Il giorno dopo o quello dopo ancora avevo trovato Paul di nuovo ubriaco (o forse la sbronza non gli era mai passata), doveva essere mattina tardi e lui stava bevendo una birra, gli ho chiesto se ne avesse un’altra e lui ha indicato una borsa frigo vicino al divano viola, mi sono seduto, ci ho messo una mano dentro e ho pescato una lattina, l’ho stappata e ho dato un sorso. La cerveza era tiepida come piscio. Allora mi sono ricordato che avevo nascosto (previdentemente) una bottiglia di vodka dentro il bus con gli strumenti musicali di Tim, sono andato a prenderla e ho preparato un paio di vodka tonic (per fortuna c’erano ancora alcune bottigliette di schweppes in giro). Niente ghiaccio, ma l’essenziale ce l’avevamo.

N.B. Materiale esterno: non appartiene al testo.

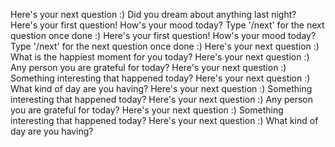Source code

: Here's your next question :)
Did you dream about anything last night?
Here's your first question!
How's your mood today? 
Type '/next' for the next question once done :)
Here's your first question!
How's your mood today? 
Type '/next' for the next question once done :)
Here's your next question :)
What is the happiest moment for you today?
Here's your next question :)
Any person you are grateful for today?
Here's your next question :)
Something interesting that happened today?
Here's your next question :)
What kind of day are you having?
Here's your next question :)
Something interesting that happened today?
Here's your next question :)
Any person you are grateful for today?
Here's your next question :)
Something interesting that happened today?
Here's your next question :)
What kind of day are you having?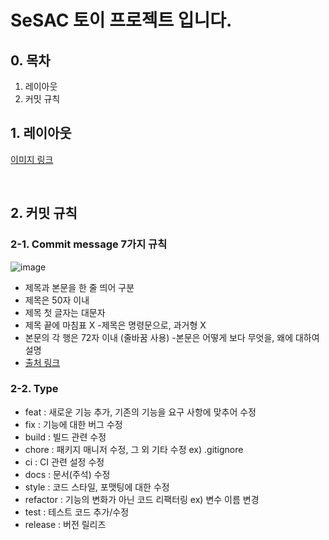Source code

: # SeSAC 토이 프로젝트 입니다.

## 0. 목차
1. 레이아웃
2. 커밋 규칙

## 1. 레이아웃
[이미지 링크](https://blog.kakaocdn.net/dn/A1AIS/btrRMLE6GSi/x6bZeFV83BNzKvJKMiBq7K/tfile.pdf)

<br>

## 2. 커밋 규칙

### 2-1. Commit message 7가지 규칙
![image](https://user-images.githubusercontent.com/68492026/203240698-6a4900be-d290-4b02-991d-da8f95975f5f.png)
- 제목과 본문을 한 줄 띄어 구분
- 제목은 50자 이내
- 제목 첫 글자는 대문자
- 제목 끝에 마침표 X
 -제목은 명령문으로, 과거형 X
- 본문의 각 행은 72자 이내 (줄바꿈 사용)
 -본문은 어떻게 보다 무엇을, 왜에 대하여 설명
 - [출처 링크](https://velog.io/@jiheon/Git-Commit-message-%EA%B7%9C%EC%B9%99)
 
 ### 2-2. Type
- feat : 새로운 기능 추가, 기존의 기능을 요구 사항에 맞추어 수정
- fix : 기능에 대한 버그 수정
- build : 빌드 관련 수정
- chore : 패키지 매니저 수정, 그 외 기타 수정 ex) .gitignore
- ci : CI 관련 설정 수정
- docs : 문서(주석) 수정
- style : 코드 스타일, 포맷팅에 대한 수정
- refactor : 기능의 변화가 아닌 코드 리팩터링 ex) 변수 이름 변경
- test : 테스트 코드 추가/수정
- release : 버전 릴리즈
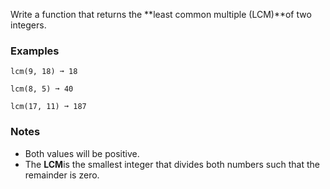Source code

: Write a function that returns the **least common multiple (LCM)**of two integers.


### Examples ###
    lcm(9, 18) ➞ 18

    lcm(8, 5) ➞ 40

    lcm(17, 11) ➞ 187


### Notes ###
*   Both values will be positive.
*   The **LCM**is the smallest integer that divides both numbers such that the remainder is zero.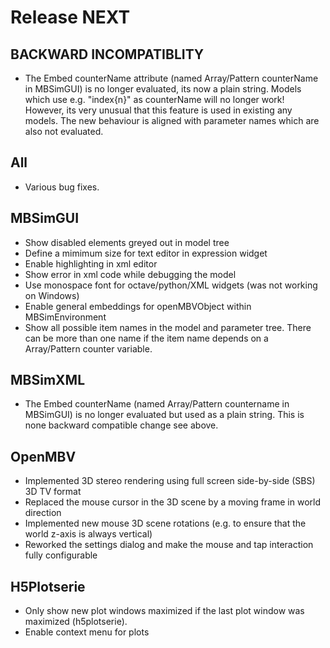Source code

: Release NEXT
============ 

BACKWARD INCOMPATIBLITY
-----------------------
- The Embed counterName attribute (named Array/Pattern counterName in MBSimGUI) is no longer
  evaluated, its now a plain string. Models which use e.g. "index{n}" as counterName will no longer work!
  However, its very unusual that this feature is used in existing any models.
  The new behaviour is aligned with parameter names which are also not evaluated.

All
---
- Various bug fixes.

MBSimGUI
--------
- Show disabled elements greyed out in model tree
- Define a mimimum size for text editor in expression widget
- Enable highlighting in xml editor
- Show error in xml code while debugging the model
- Use monospace font for octave/python/XML widgets (was not working on Windows)
- Enable general embeddings for openMBVObject within MBSimEnvironment
- Show all possible item names in the model and parameter tree. There can be more than one name
  if the item name depends on a Array/Pattern counter variable.

MBSimXML
--------
- The Embed counterName (named Array/Pattern countername in MBSimGUI) is no longer
  evaluated but used as a plain string. This is none backward compatible change see above.

OpenMBV
-------
- Implemented 3D stereo rendering using full screen side-by-side (SBS) 3D TV format
- Replaced the mouse cursor in the 3D scene by a moving frame in world direction
- Implemented new mouse 3D scene rotations (e.g. to ensure that the world z-axis is always vertical)
- Reworked the settings dialog and make the mouse and tap interaction fully configurable

H5Plotserie
-----------
- Only show new plot windows maximized if the last plot window was maximized (h5plotserie).
- Enable context menu for plots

Io e Paul abbiamo continuato a bere tutto il giorno, ogni tanto lui intonava una canzone e la sua voce era calda e impastata ma anche molto dolce, seguiva il flusso della propria ispirazione fino a quando non si è messo a interpretare il Mendicate di Granada e a farmi rimanere a bocca aperta, sorridendo, per la toccante sensibilità della sua performance.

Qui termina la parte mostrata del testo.